Information-theoretic evidence quantifies information flow without assuming a specific computational mechanism. This makes it uniquely suited to detecting unexpected relationships, measuring the efficiency of information transmission, and characterizing how information is distributed across components (redundantly, uniquely, or synergistically).

PID in particular offers something no other family provides: formal separation of redundant and synergistic contributions. When two components carry redundant information about a variable, either alone suffices. When they carry synergistic information, neither alone contains the signal — it emerges only from their combination. This distinction is critical for understanding circuit structure but invisible to causal or representational methods applied to individual components.

High mutual information between a component and a task variable does not establish a causal role. Correlation in information space is still correlation. A component can carry high mutual information about a task variable because it receives that information from upstream but never passes it downstream — a dead-end branch that happens to be correlated with the output.

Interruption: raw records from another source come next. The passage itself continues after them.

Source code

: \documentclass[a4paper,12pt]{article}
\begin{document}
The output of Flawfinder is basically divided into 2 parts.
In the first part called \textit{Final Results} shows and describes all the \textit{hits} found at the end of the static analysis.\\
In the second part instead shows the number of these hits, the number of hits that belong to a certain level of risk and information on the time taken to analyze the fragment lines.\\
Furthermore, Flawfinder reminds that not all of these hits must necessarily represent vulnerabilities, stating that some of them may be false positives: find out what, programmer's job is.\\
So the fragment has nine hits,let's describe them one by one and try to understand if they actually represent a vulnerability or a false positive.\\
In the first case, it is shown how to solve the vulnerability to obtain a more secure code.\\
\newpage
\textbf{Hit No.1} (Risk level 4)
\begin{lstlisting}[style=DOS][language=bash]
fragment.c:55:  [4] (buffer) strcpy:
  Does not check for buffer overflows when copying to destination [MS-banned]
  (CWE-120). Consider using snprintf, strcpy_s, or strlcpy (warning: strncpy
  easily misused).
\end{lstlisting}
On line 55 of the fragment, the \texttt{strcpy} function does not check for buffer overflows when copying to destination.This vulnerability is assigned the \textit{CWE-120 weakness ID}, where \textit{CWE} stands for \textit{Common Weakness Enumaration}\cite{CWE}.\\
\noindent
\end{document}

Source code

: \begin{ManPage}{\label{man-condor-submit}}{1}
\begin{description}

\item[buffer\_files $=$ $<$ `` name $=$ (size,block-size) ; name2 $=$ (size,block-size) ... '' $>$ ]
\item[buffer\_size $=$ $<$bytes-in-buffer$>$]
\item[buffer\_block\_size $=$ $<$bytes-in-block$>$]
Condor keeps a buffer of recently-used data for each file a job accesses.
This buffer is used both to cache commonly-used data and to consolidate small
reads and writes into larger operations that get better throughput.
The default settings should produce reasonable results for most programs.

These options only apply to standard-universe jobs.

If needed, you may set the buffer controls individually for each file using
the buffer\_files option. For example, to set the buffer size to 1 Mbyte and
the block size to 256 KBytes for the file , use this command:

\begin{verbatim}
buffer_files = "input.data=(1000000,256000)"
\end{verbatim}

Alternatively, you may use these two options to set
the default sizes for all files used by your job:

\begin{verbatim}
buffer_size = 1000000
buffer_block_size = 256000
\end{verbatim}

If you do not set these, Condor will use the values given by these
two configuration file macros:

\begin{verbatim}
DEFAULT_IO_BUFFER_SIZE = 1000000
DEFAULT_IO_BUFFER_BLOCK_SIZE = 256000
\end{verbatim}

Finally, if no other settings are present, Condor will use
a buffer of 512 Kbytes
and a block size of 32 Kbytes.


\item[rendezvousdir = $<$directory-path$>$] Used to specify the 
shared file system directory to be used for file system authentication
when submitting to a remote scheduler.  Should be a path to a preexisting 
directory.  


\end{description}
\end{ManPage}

Additionally, information-theoretic quantities are notoriously difficult to estimate accurately in high-dimensional continuous spaces. Neural network activations live in spaces where naive MI estimators have high bias, and even modern neural estimators (MINE, InfoNCE) provide bounds rather than exact values. The resulting estimates may be noisy or systematically biased, complicating interpretation.

  • I3 Specificity — Conditional MI can test whether a component’s information about the task is specific (high MI with target, low MI with distractors) or general
  • I4 Consistency — Information flow patterns should be stable across different inputs from the same task; inconsistency signals unreliable circuit identification

Information-theoretic evidence combines most naturally with causal evidence: if MI shows that information about variable X flows through component Y (information-theoretic) AND ablating Y destroys the model’s use of X (causal), the correlation is confirmed as causal. This addresses the “correlation in information space” blind spot directly.

Information-theoretic + representational is also productive: MI quantifies how much information is present while probing characterizes what form it takes. Together they provide both the quantity and geometry of information at each computational stage.

Information-theoretic + information-theoretic (e.g., MI + PID) refines the characterization of information flow but inherits the shared limitation of not establishing causal relevance. Cross-family combinations are strongly preferred for triangulation.